DACH1 attenuated PA-induced renal tubular injury through TLR4/MyD88/NF-κB and TGF-β/Smad signalling pathway.

机构信息

Department of Endocrinology, Xijing Hospital, Air Force Medical University, No.127 Changle West Road, Xi'an, 710032, China.

Department of Pharmacology, Key Laboratory of Gastrointestinal Pharmacology of Chinese Materia Medical of the State Administration of Traditional Chinese Medicine, School of Pharmacy, Air Force Medical University, Xi'an, 710032, China.

出版信息

J Endocrinol Invest. 2024 Jun;47(6):1531-1544. doi: 10.1007/s40618-023-02253-7. Epub 2023 Dec 26.

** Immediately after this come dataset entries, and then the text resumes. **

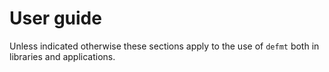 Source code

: # User guide

Unless indicated otherwise these sections apply to the use of `defmt` both in libraries and applications.
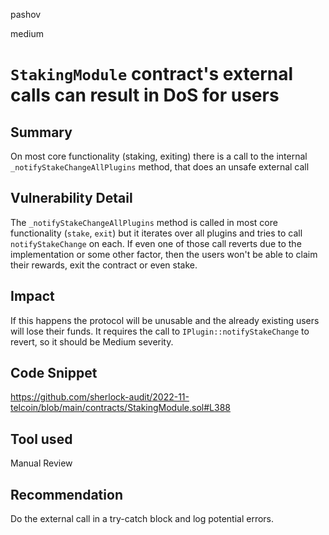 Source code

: pashov

medium

# `StakingModule` contract's external calls can result in DoS for users

## Summary
On most core functionality (staking, exiting) there is a call to the internal `_notifyStakeChangeAllPlugins` method, that does an unsafe external call

## Vulnerability Detail
The `_notifyStakeChangeAllPlugins` method is called in most core functionality (`stake`, `exit`) but it iterates over all plugins and tries to call `notifyStakeChange` on each. If even one of those call reverts due to the implementation or some other factor, then the users won't be able to claim their rewards, exit the contract or even stake.

## Impact
If this happens the protocol will be unusable and the already existing users will lose their funds. It requires the call to `IPlugin::notifyStakeChange` to revert, so it should be Medium severity.

## Code Snippet
https://github.com/sherlock-audit/2022-11-telcoin/blob/main/contracts/StakingModule.sol#L388
## Tool used

Manual Review

## Recommendation
Do the external call in a try-catch block and log potential errors.
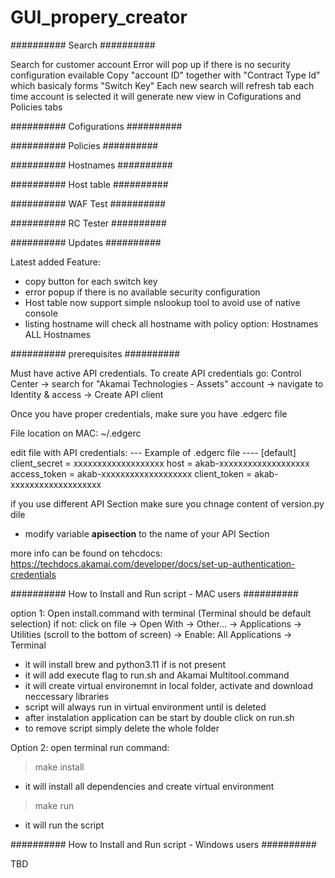 # GUI_propery_creator


########## Search ##########

Search for customer account 
Error will pop up if there is no security configuration evailable
Copy "account ID" together with "Contract Type Id" which basicaly forms "Switch Key"
Each new search will refresh tab
each time account is selected it will generate new view in Cofigurations and Policies tabs

########## Cofigurations ##########

########## Policies ##########

########## Hostnames ##########

########## Host table ##########

########## WAF Test ##########

########## RC Tester ##########

########## Updates ##########

Latest added Feature:
- copy button for each switch key
- error popup if there is no available security configuration
- Host table now support simple nslookup tool to avoid use of native console
- listing hostname will check all hostname with policy option: Hostnames
ALL Hostnames

########## prerequisites ##########

Must have active API credentials. To create API credentials go:
Control Center -> search for "Akamai Technologies - Assets" account ->
navigate to Identity & access -> Create API client

Once you have proper credentials, make sure you have .edgerc file

File location on MAC: ~/.edgerc

edit file with API credentials:
--- Example of .edgerc file ----
[default]
client_secret = xxxxxxxxxxxxxxxxxxx
host = akab-xxxxxxxxxxxxxxxxxxx
access_token = akab-xxxxxxxxxxxxxxxxxxx
client_token = akab-xxxxxxxxxxxxxxxxxxx

if you use different API Section make sure you chnage content of version.py dile
- modify variable __apisection__ to the name of your API Section

more info can be found on tehcdocs:
https://techdocs.akamai.com/developer/docs/set-up-authentication-credentials

########## How to Install and Run script - MAC users ##########

option 1:
Open install.command with terminal (Terminal should be default selection)
          if not: 
          click on file -> Open With -> Other… -> Applications -> Utilities (scroll to the bottom of screen) -> Enable: All Applications -> Terminal

- it will install brew and python3.11 if is not present
- it will add execute flag to run.sh and Akamai Multitool.command
- it will create virtual environemnt in local folder, activate and download neccessary libraries
- script will always run in virtual environment until is deleted
- after instalation application can be start by double click on run.sh
- to remove script simply delete the whole folder 

Option 2:
open terminal
run command:  
> make install
- it will install all dependencies and create virtual environment
> make run
- it will run the script

########## How to Install and Run script - Windows users ##########

TBD
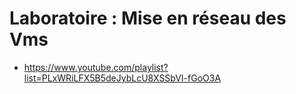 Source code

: # Laboratoire : Mise en réseau des Vms

- https://www.youtube.com/playlist?list=PLxWRiLFX5B5deJybLcU8XSSbVI-fGoO3A
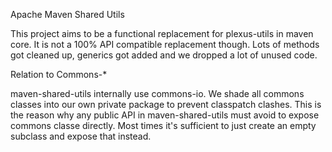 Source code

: <!---
Licensed to the Apache Software Foundation (ASF) under one
or more contributor license agreements.  See the NOTICE file
distributed with this work for additional information
regarding copyright ownership.  The ASF licenses this file
to you under the Apache License, Version 2.0 (the
"License"); you may not use this file except in compliance
with the License.  You may obtain a copy of the License at

  http://www.apache.org/licenses/LICENSE-2.0

Unless required by applicable law or agreed to in writing,
software distributed under the License is distributed on an
"AS IS" BASIS, WITHOUT WARRANTIES OR CONDITIONS OF ANY
KIND, either express or implied.  See the License for the
specific language governing permissions and limitations
under the License.
-->
Apache Maven Shared Utils

This project aims to be a functional replacement for
plexus-utils in maven core. It is not a 100% API compatible
replacement though. Lots of methods got cleaned up, generics
got added and we dropped a lot of unused code.


Relation to Commons-*

maven-shared-utils internally use commons-io. We shade all commons
classes into our own private package to prevent classpatch clashes.
This is the reason why any public API in maven-shared-utils must
avoid to expose commons classe directly. Most times it's sufficient
to just create an empty subclass and expose that instead.
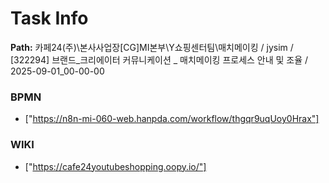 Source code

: # Task Info

**Path:** 카페24(주)\본사사업장\[CG]MI본부\Y쇼핑센터팀\매치메이킹 / jysim / [322294] 브랜드_크리에이터 커뮤니케이션 _ 매치메이킹 프로세스 안내 및 조율 / 2025-09-01_00-00-00

### BPMN
- ["https://n8n-mi-060-web.hanpda.com/workflow/thgqr9uqUoy0Hrax"]

### WIKI
- ["https://cafe24youtubeshopping.oopy.io/"]

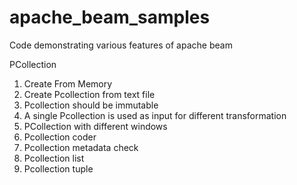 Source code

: # apache_beam_samples
Code demonstrating various features of apache beam

PCollection
1. Create From Memory
2. Create Pcollection from text file
3. Pcollection should be immutable
4. A single Pcollection is used as input for different transformation 
5. PCollection with different windows
6. Pcollection coder
7. Pcollection metadata check
8. Pcollection list
9. Pcollection tuple

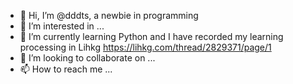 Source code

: - 👋 Hi, I’m @dddts, a newbie in programming
- 👀 I’m interested in ...
- 🌱 I’m currently learning Python and I have recorded my learning processing in Lihkg  https://lihkg.com/thread/2829371/page/1
- 💞️ I’m looking to collaborate on ...
- 📫 How to reach me ...

<!---
dddts/dddts is a ✨ special ✨ repository because its `README.md` (this file) appears on your GitHub profile.
You can click the Preview link to take a look at your changes.
--->
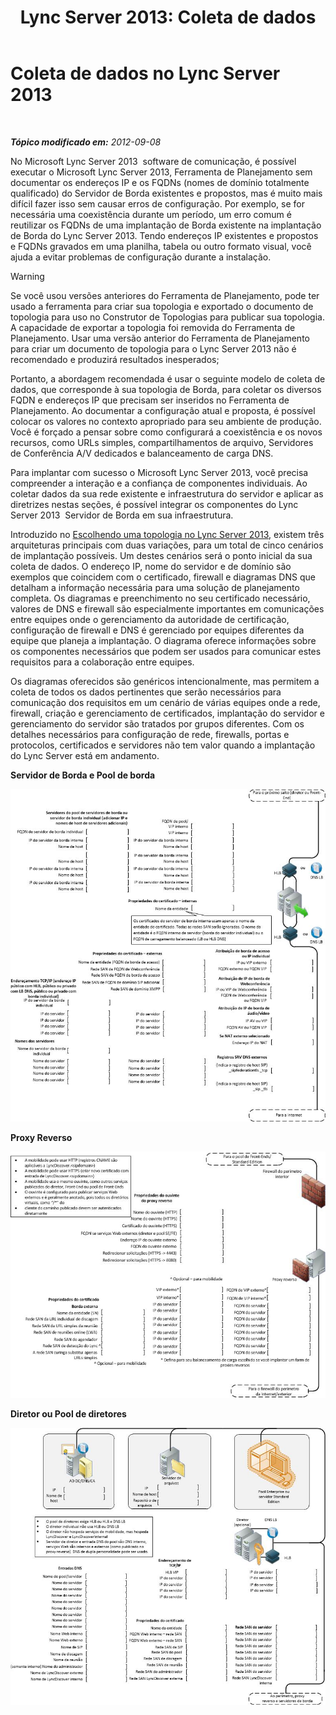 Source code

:﻿---
title: 'Lync Server 2013: Coleta de dados'
TOCTitle: Coleta de dados
ms:assetid: e40b03e5-455d-4bbc-831a-c61b1380db53
ms:mtpsurl: https://technet.microsoft.com/pt-br/library/Gg399008(v=OCS.15)
ms:contentKeyID: 49308407
ms.date: 05/19/2016
mtps_version: v=OCS.15
ms.translationtype: HT
---

# Coleta de dados no Lync Server 2013

 

_**Tópico modificado em:** 2012-09-08_

No Microsoft Lync Server 2013  software de comunicação, é possível executar o Microsoft Lync Server 2013, Ferramenta de Planejamento sem documentar os endereços IP e os FQDNs (nomes de domínio totalmente qualificado) do Servidor de Borda existentes e propostos, mas é muito mais difícil fazer isso sem causar erros de configuração. Por exemplo, se for necessária uma coexistência durante um período, um erro comum é reutilizar os FQDNs de uma implantação de Borda existente na implantação de Borda do Lync Server 2013. Tendo endereços IP existentes e propostos e FQDNs gravados em uma planilha, tabela ou outro formato visual, você ajuda a evitar problemas de configuração durante a instalação.


> [!WARNING]  
> Se você usou versões anteriores do Ferramenta de Planejamento, pode ter usado a ferramenta para criar sua topologia e exportado o documento de topologia para uso no Construtor de Topologias para publicar sua topologia. A capacidade de exportar a topologia foi removida do Ferramenta de Planejamento. Usar uma versão anterior do Ferramenta de Planejamento para criar um documento de topologia para o Lync Server 2013 não é recomendado e produzirá resultados inesperados;



Portanto, a abordagem recomendada é usar o seguinte modelo de coleta de dados, que corresponde à sua topologia de Borda, para coletar os diversos FQDN e endereços IP que precisam ser inseridos no Ferramenta de Planejamento. Ao documentar a configuração atual e proposta, é possível colocar os valores no contexto apropriado para seu ambiente de produção. Você é forçado a pensar sobre como configurará a coexistência e os novos recursos, como URLs simples, compartilhamentos de arquivo, Servidores de Conferência A/V dedicados e balanceamento de carga DNS.

Para implantar com sucesso o Microsoft Lync Server 2013, você precisa compreender a interação e a confiança de componentes individuais. Ao coletar dados da sua rede existente e infraestrutura do servidor e aplicar as diretrizes nestas seções, é possível integrar os componentes do Lync Server 2013  Servidor de Borda em sua infraestrutura.

Introduzido no [Escolhendo uma topologia no Lync Server 2013](lync-server-2013-choosing-a-topology.md), existem três arquiteturas principais com duas variações, para um total de cinco cenários de implantação possíveis. Um destes cenários será o ponto inicial da sua coleta de dados. O endereço IP, nome do servidor e de domínio são exemplos que coincidem com o certificado, firewall e diagramas DNS que detalham a informação necessária para uma solução de planejamento completa. Os diagramas e preenchimento no seu certificado necessário, valores de DNS e firewall são especialmente importantes em comunicações entre equipes onde o gerenciamento da autoridade de certificação, configuração de firewall e DNS é gerenciado por equipes diferentes da equipe que planeja a implantação. O diagrama oferece informações sobre os componentes necessários que podem ser usados para comunicar estes requisitos para a colaboração entre equipes.

Os diagramas oferecidos são genéricos intencionalmente, mas permitem a coleta de todos os dados pertinentes que serão necessários para comunicação dos requisitos em um cenário de várias equipes onde a rede, firewall, criação e gerenciamento de certificados, implantação do servidor e gerenciamento do servidor são tratados por grupos diferentes. Com os detalhes necessários para configuração de rede, firewalls, portas e protocolos, certificados e servidores não tem valor quando a implantação do Lync Server está em andamento.

**Servidor de Borda e Pool de borda**

![Servidor de Borda e Pool de Borda](images/Gg399008.7624717a-ce99-4ae8-a929-2c4d74a2e47d(OCS.15).jpg "Servidor de Borda e Pool de Borda")

**Proxy Reverso**

![Proxy reverso](images/Gg399008.cf63fc50-2d11-4334-afc8-2d664ba1b6bb(OCS.15).jpg "Proxy reverso")

**Diretor ou Pool de diretores**

![Diretor e Pool de Diretores](images/Gg399008.56ba29ff-1309-4d5d-bf5c-35372169e947(OCS.15).jpg "Diretor e Pool de Diretores")

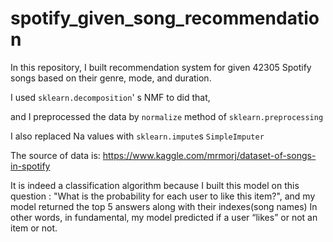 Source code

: # spotify_given_song_recommendation

In this repository, I built recommendation system for given 42305 Spotify songs based on their genre, mode, and duration.

I used `sklearn.decomposition`' s NMF to did that,

and I preprocessed the data by `normalize` method of `sklearn.preprocessing`

I also replaced Na values with `sklearn.impute`s `SimpleImputer`

The source of data is: https://www.kaggle.com/mrmorj/dataset-of-songs-in-spotify

It is indeed a classification algorithm because I built this model on this question : "What is the probability for each user to like this item?", and my model returned the top 5 answers along with their indexes(song names) In other words, in fundamental, my model predicted if a user “likes” or not an item or not.
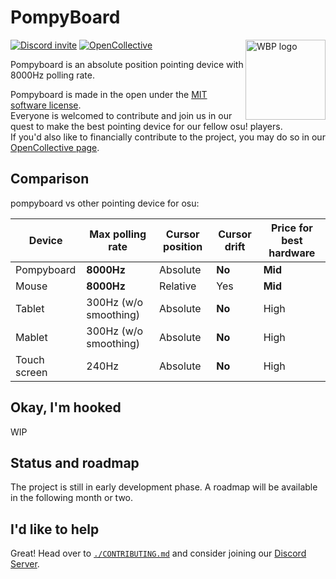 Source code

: # PompyBoard

<img
  align="right"
  width="128"
  height="128"
  alt="WBP logo"
  src="https://avatars.githubusercontent.com/u/217714136"
/>

[![Discord invite](https://dcbadge.limes.pink/api/server/h27rwcBn73)][discord]
[![OpenCollective](https://img.shields.io/badge/_-opencollective-gray?style=for-the-badge&logo=opencollective)][opencollective]

Pompyboard is an absolute position pointing device with 8000Hz polling rate.

Pompyboard is made in the open under the [MIT software license][license].\
Everyone is welcomed to contribute and join us in our quest to make the best
pointing device for our fellow osu! players.\
If you'd also like to financially contribute to the project, you may do so in
our [OpenCollective page][opencollective].

## Comparison

pompyboard vs other pointing device for osu:

| Device       | Max polling rate      | Cursor position | Cursor drift | Price for best hardware |
| ------------ | --------------------- | --------------- | ------------ | ----------------------- |
| Pompyboard   | **8000Hz**            | Absolute        | **No**       | **Mid**                 |
| Mouse        | **8000Hz**            | Relative        | Yes          | **Mid**                 |
| Tablet       | 300Hz (w/o smoothing) | Absolute        | **No**       | High                    |
| Mablet       | 300Hz (w/o smoothing) | Absolute        | **No**       | High                    |
| Touch screen | 240Hz                 | Absolute        | **No**       | High                    |

## Okay, I'm hooked

WIP

## Status and roadmap

The project is still in early development phase.
A roadmap will be available in the following month or two.

## I'd like to help

Great! Head over to [`./CONTRIBUTING.md`][contributing] and consider
joining our [Discord Server][discord].

[discord]: https://discord.gg/h27rwcBn73
[opencollective]: https://opencollective.com/pompyboard
[license]: https://github.com/pompyboard/pompyboard/blob/master/LICENSE
[contributing]: https://github.com/pompyboard/pompyboard/blob/master/CONTRIBUTING.md
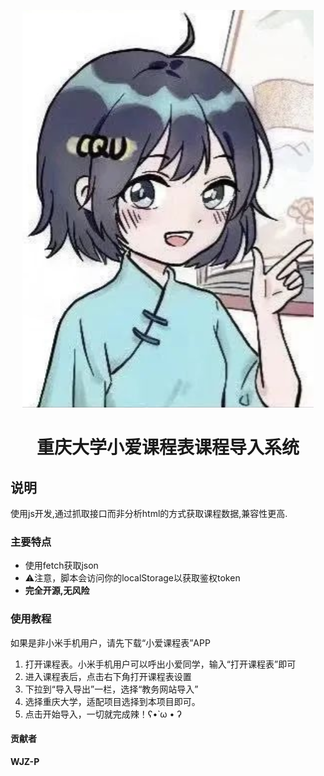 <p align="center">
  <a href="https://github.com/WJZ-P/CQU-class-Import">
    <img src="xiaowei.png" alt="CQU">
  </a>
</p>

<div align="center">
  
# 重庆大学小爱课程表课程导入系统

</div>

## 说明

使用js开发,通过抓取接口而非分析html的方式获取课程数据,兼容性更高.

### 主要特点

- 使用fetch获取json
- ⚠注意，脚本会访问你的localStorage以获取鉴权token
- **完全开源,无风险**

### 使用教程

如果是非小米手机用户，请先下载“小爱课程表”APP
1. 打开课程表。小米手机用户可以呼出小爱同学，输入“打开课程表”即可
2. 进入课程表后，点击右下角打开课程表设置
3. 下拉到“导入导出”一栏，选择“教务网站导入”
4. 选择重庆大学，适配项目选择到本项目即可。
5. 点击开始导入，一切就完成辣！ʕ•̀ ω • ʔ

#### 贡献者
**WJZ-P**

DOI:10.1007/s40618-023-02253-7
PMID:38147289
Abstract

BACKGROUND

Palmitic acid (PA), the major saturated fatty acid in the blood, often induces the initiation and progression of diabetic kidney disease (DKD). However, the underlying mechanism remains unclear. DACH1 is an important regulator of kidney functions. Herein, we investigated the roles of DACH1 in PA-induced kidney injury.

METHODS

Clinical data from the NHANES database were subjected to analyse the association between serum PA (sPA), blood glucose and kidney function. Molecular docking of PA was performed with DACH1. Immunohistochemistry, cell viability, annexin V/7-AAD double staining, TUNEL assay, immunofluorescent staining, autophagic flux analysis, qRT-PCR and western blot were performed.

RESULTS

Clinical data confirmed that sPA was increased significantly in the pathoglycemia individuals compared with controls and correlated negatively with renal function. Our findings suggested that PA could dock with DACH1. DACH1 enhances cell viability by inhibiting apoptosis and attenuating autophagy blockage induced by PA. Furthermore, the results demonstrated that DACH1 ameliorated inflammation and fibrosis through TLR4/MyD88/NF-κB and TGF-β/Smad signalling pathway in PA-treated renal tubular epithelial cell line (HK-2).

CONCLUSIONS

This study proved that sPA presents a risk factor for kidney injuries and DACH1 might serve as a protective target against renal function deterioration in diabetic patients.

摘要

背景

棕榈酸(PA)是血液中主要的饱和脂肪酸,常诱导糖尿病肾病(DKD)的发生和进展。然而,其潜在机制尚不清楚。DACH1 是肾脏功能的重要调节因子。本研究旨在探讨 DACH1 在 PA 诱导的肾脏损伤中的作用。

方法

对 NHANES 数据库中的临床数据进行分析,以研究血清 PA(sPA)、血糖与肾功能之间的关系。采用分子对接研究 PA 与 DACH1 的结合。进行免疫组织化学、细胞活力、Annexin V/7-AAD 双重染色、TUNEL 检测、免疫荧光染色、自噬流分析、qRT-PCR 和 Western blot 实验。

结果

临床数据证实,与对照组相比,血糖异常个体的 sPA 显著升高,且与肾功能呈负相关。研究结果提示 PA 可与 DACH1 结合。DACH1 通过抑制细胞凋亡和减轻 PA 诱导的自噬阻断来增强细胞活力。此外,研究结果表明,DACH1 通过 TLR4/MyD88/NF-κB 和 TGF-β/Smad 信号通路改善了 PA 处理的肾小管上皮细胞系(HK-2)中的炎症和纤维化。

结论

本研究证明 sPA 是肾脏损伤的危险因素,DACH1 可能是糖尿病患者肾功能恶化的保护靶标。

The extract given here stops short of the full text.